With both ends included, repeat exactly the lines of the entries below from the one containing "<br /> &nbsp;&nbsp;&nbsp;&nbsp;There" down to the one containing "<p> It will", and no others.

[Stored data]
★ ★ ★ ★ ★

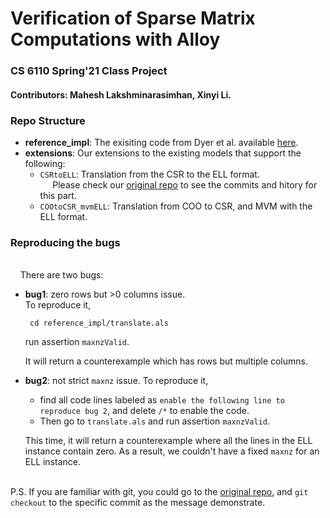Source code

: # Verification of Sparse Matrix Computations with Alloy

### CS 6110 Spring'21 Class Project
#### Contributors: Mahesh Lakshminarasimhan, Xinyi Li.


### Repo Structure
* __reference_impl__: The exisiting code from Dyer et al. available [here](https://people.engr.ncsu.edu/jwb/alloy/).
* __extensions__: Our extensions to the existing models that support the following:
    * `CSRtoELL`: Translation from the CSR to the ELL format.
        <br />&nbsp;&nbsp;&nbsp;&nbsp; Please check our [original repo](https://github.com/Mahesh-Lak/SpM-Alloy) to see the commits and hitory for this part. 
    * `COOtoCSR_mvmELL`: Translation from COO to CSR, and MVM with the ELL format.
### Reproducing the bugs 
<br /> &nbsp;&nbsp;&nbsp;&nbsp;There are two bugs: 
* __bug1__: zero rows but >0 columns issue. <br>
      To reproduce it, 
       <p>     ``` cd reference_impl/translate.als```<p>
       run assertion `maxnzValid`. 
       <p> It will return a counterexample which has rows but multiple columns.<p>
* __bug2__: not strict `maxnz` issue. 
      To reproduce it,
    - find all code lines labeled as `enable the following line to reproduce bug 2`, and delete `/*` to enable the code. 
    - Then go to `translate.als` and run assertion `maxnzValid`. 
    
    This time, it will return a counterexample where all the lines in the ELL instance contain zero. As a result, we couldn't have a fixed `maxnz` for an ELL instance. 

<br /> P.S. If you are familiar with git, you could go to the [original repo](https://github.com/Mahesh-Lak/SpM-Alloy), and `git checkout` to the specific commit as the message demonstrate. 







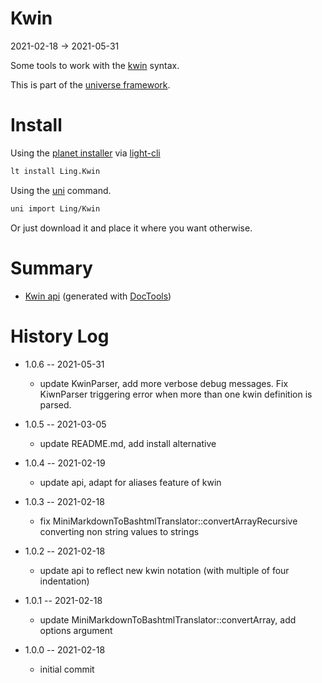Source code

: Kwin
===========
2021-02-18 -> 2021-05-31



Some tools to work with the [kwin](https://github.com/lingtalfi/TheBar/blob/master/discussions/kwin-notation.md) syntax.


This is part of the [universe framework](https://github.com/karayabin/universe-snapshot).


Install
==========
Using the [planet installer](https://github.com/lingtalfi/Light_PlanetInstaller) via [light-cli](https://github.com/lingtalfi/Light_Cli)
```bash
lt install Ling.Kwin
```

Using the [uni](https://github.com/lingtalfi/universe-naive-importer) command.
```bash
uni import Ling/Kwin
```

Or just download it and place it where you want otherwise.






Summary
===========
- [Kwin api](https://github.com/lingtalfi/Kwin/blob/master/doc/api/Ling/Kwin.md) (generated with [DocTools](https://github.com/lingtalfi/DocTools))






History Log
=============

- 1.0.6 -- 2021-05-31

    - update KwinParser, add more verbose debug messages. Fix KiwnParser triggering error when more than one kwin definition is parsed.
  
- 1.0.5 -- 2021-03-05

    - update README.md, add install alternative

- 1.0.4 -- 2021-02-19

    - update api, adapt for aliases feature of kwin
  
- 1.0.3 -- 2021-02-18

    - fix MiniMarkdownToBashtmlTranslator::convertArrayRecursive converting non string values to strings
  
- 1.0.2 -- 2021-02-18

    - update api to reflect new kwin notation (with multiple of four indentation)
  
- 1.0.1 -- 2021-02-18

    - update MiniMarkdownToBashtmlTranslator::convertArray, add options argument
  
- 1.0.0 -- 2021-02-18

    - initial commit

★ ★ ★ ★ ★

- **Exercise result**:
<br /> &nbsp;&nbsp;&nbsp;&nbsp;There are two bugs: 
* __bug1__: zero rows but >0 columns issue. <br>
      To reproduce it, 
       <p>     ``` cd reference_impl/translate.als```<p>
       run assertion `maxnzValid`. 
       <p> It will return a counterexample which has rows but multiple columns.<p>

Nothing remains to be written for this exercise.